Serving Python: WSGI

When developing a website in Python, you must make a number of decisions. What framework to use is one: will it be the extremely lightweight approach of Werkzeug or Bottle to the big heavyweights such as Django or Turbogears? Will it process requests using the simple synchronous threads or take advantage of asynchronous approaches like Tornado or aiohttp? These are all important decisions that will effect how you write the code and limit you in some crucial ways. But what about the WSGI layer?

The WSGI protocol is sychronous by design so depending on your previous choices it may not be a consideration. For example, Tornado is designed to primarily serve content directly and not via a proxy web server like Nginx or Apache. If you do require a WSGI layer (Django being the best-known example) it’s all too easy to simply fire up gunicorn or something similar and move on.

And if your website doesn’t get much use, you are done. End of blog post, right? Well, this was the case where I work up until very recently. Then we turned on a single feature in our backend and now, from time to time, the website is hit with approximately 50+ concurrent, heavy API requests. Cue big blobs of error messages in my inbox. Time to revisit those choices.

We use Django, a choice I didn’t make but not necessarily a choice I disagree with. It’s a big framework with a huge number of features but it is designed to be a synchronous WSGI server. Thus, performance can be harder to scale. In our case, it was a very common problem we had to solve: database connections. By default in Django, each request opens a DB connection, processes and then closes the connection on request end. This is slow under heavy load and doesn’t allow many concurrent requests.

We also used Heroku for quick and easy deployment and scaling. Again, not a decision I disagree with but it does mean we don’t have a proxy web server we control in front of our service. This rules out a number of potential optimisations.

So what did we do? In order of changes applied:

Used gunicorn with gevent and the recommended number of workers based on CPU cores (on our production environment, about 3). This removed the limit on the number of concurrent requests but it was blowing the DB connection limit for our cluster quite quickly under heavy load. Not good!
Introduced pgbouncer, a connection pooler. Assigning a max number of DB connections limited the damage to the website but we were still confined.
Applied gevent and psycogreen patches for true asynchronous behaviour of the Python code. Now there was less blocking of requests but that darn DB connection limit still persisted under very heavy load.
Used the worker-connections option for gunicorn to limit the number of alive connections allowed to some factor based on the DB connection pool size. This meant we weren’t hitting the DB connection limit, but instead the clients would get rejected immediately if all workers were busy. Not a significant issue, since our backend has a retry mechanism built-in.
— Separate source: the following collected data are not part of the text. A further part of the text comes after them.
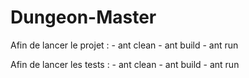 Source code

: # Dungeon-Master
Afin de lancer le projet : 
	- ant clean 
	- ant build 
	- ant run 
	
Afin de lancer les tests :
	- ant clean 
	- ant build 
	- ant run
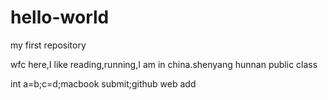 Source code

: # hello-world

my first repository

wfc here,I like reading,running,I am in china.shenyang hunnan
public class

int a=b;c=d;macbook submit;github web add
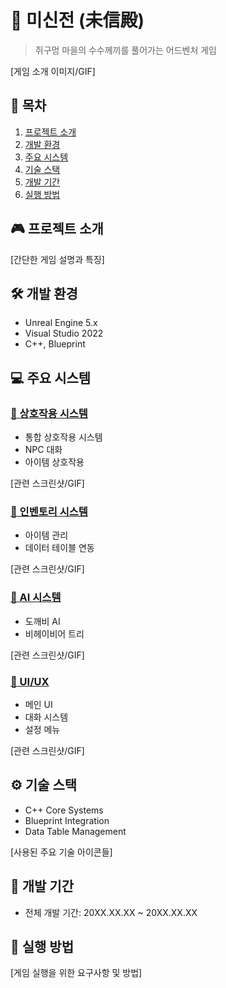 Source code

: # 🏮 미신전 (未信殿) 
> 쥐구멍 마을의 수수께끼를 풀어가는 어드벤처 게임

[게임 소개 이미지/GIF]

## 📖 목차
1. [프로젝트 소개](#프로젝트-소개)
2. [개발 환경](#개발-환경)
3. [주요 시스템](#주요-시스템)
4. [기술 스택](#기술-스택)
5. [개발 기간](#개발-기간)
6. [실행 방법](#실행-방법)

## 🎮 프로젝트 소개
[간단한 게임 설명과 특징]

## 🛠 개발 환경
- Unreal Engine 5.x
- Visual Studio 2022
- C++, Blueprint

## 💻 주요 시스템
### [🤝 상호작용 시스템](./docs/interaction.md)
- 통합 상호작용 시스템
- NPC 대화
- 아이템 상호작용

[관련 스크린샷/GIF]

### [🎒 인벤토리 시스템](./docs/inventory.md)
- 아이템 관리
- 데이터 테이블 연동

[관련 스크린샷/GIF]

### [🤖 AI 시스템](./docs/ai.md)
- 도깨비 AI
- 비헤이비어 트리

[관련 스크린샷/GIF]

### [🎨 UI/UX](./docs/ui.md)
- 메인 UI
- 대화 시스템
- 설정 메뉴

[관련 스크린샷/GIF]

## ⚙️ 기술 스택
- C++ Core Systems
- Blueprint Integration
- Data Table Management

[사용된 주요 기술 아이콘들]

## 📅 개발 기간
- 전체 개발 기간: 20XX.XX.XX ~ 20XX.XX.XX

## 🎯 실행 방법
[게임 실행을 위한 요구사항 및 방법]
An alternative to all this is waitress, a WSGI server from the Pylons project. Instead of trying to convert Django into something it isn’t, waitress embraces the limits of the WSGI protocol and keeps the synchronous behaviour. Instead, it asynchronously buffers incoming requests and waits until one of the synchronous workers becomes available before passing it on. This would naturally have worse performance under heavy load because the throughput is limited to the number of synchronous workers configured. But it is predictable and easily scalable by throwing more CPU cores and other machines into the cluster.

In the end, we persisted with Gunicorn and it’s asynchronous feature set. Not necessarily a bad idea since we now have a website that can take some very heavy load and is somewhat predictable in terms of scaling. But these are the choices and trade-offs that you make, even if you might not carefully consider them at first!